现在Prometheus的targets页面已经可以看到新加入的nginx-demo,在graph页面可以直接查询指标绘图
alertmanager添加自定义报警规则
在Prometheus Dashboard的Config页面可以看到关于AlertManager的配置
alerting:
alert_relabel_configs:
- separator: ;
regex: prometheus_replica
replacement: $1
action: labeldrop
alertmanagers:
- kubernetes_sd_configs:
- role: endpoints
namespaces:
names:
- monitoring
scheme: http
path_prefix: /
timeout: 10s
relabel_configs:
- source_labels: [__meta_kubernetes_service_name]
separator: ;
regex: alertmanager-main
replacement: $1
action: keep
- source_labels: [__meta_kubernetes_endpoint_port_name]
separator: ;
regex: web
replacement: $1
action: keep
rule_files:
- /etc/prometheus/rules/prometheus-k8s-rulefiles-0/*.yaml
... ...
上面alertmanagers实例的配置我们可以看到是通过角色为endpoints的kubernetes的服务发现机制获取的,匹配的是服务名为alertmanager-main,端口名为web的Service服务
我们查看下alertmanager-main这个Service
[root@k8s03 manifests]# kubectl describe svc alertmanager-main -n monitoring
Name: alertmanager-main
Namespace: monitoring
Labels: alertmanager=main
Annotations: kubectl.kubernetes.io/last-applied-configuration:
{"apiVersion":"v1","kind":"Service","metadata":{"annotations":{},"labels":{"alertmanager":"main"},"name":"alertmanager-main","namespace":"...

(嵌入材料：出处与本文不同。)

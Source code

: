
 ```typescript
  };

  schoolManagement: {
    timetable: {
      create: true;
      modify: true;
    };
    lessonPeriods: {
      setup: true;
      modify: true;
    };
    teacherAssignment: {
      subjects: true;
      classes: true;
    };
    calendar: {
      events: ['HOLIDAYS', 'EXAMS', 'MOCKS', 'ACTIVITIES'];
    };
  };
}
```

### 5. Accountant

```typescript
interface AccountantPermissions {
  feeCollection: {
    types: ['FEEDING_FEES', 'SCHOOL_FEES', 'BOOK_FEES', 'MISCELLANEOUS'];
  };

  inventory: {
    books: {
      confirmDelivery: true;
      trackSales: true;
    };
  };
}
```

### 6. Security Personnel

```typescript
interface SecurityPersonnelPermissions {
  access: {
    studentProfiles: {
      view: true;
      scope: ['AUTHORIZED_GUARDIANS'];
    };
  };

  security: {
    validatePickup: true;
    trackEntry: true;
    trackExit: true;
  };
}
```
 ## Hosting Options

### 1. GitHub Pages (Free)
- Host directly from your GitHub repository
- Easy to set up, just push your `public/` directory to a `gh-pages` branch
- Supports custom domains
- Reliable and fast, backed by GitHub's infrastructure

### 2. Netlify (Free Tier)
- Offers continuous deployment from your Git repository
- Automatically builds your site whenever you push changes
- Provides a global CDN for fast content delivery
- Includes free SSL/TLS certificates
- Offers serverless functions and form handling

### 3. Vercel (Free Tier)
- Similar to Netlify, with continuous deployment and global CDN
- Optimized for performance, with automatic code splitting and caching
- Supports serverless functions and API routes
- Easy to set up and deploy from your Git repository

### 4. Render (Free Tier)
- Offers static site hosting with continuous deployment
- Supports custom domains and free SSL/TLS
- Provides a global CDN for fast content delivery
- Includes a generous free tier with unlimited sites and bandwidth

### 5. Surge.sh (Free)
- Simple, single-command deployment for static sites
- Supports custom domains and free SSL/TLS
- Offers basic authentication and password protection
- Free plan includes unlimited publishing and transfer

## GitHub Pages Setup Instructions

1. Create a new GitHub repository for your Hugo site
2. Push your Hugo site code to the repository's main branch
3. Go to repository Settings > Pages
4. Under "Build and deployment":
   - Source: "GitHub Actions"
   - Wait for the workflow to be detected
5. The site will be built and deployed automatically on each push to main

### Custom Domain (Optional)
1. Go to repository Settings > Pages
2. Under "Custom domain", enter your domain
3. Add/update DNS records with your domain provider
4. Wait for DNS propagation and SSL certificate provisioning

Selector: alertmanager=main,app=alertmanager
Type: NodePort
IP: 10.100.176.121
Port: web 9093/TCP
TargetPort: web/TCP
NodePort: web 31568/TCP
Endpoints: 192.168.236.134:9093,192.168.73.69:9093,192.168.73.71:9093
Session Affinity: ClientIP
External Traffic Policy: Cluster
Events: <none>
可以看到服务名正是alertmanager-main,Port定义的名称也是web,符合上面的规则,所以Prometheus和AlertManager组件就正确关联上了。而对应的报警规则文件位于:/etc/prometheus/rules/prometheus-k8s-rulefiles-0/目录下面所有的YAML文件。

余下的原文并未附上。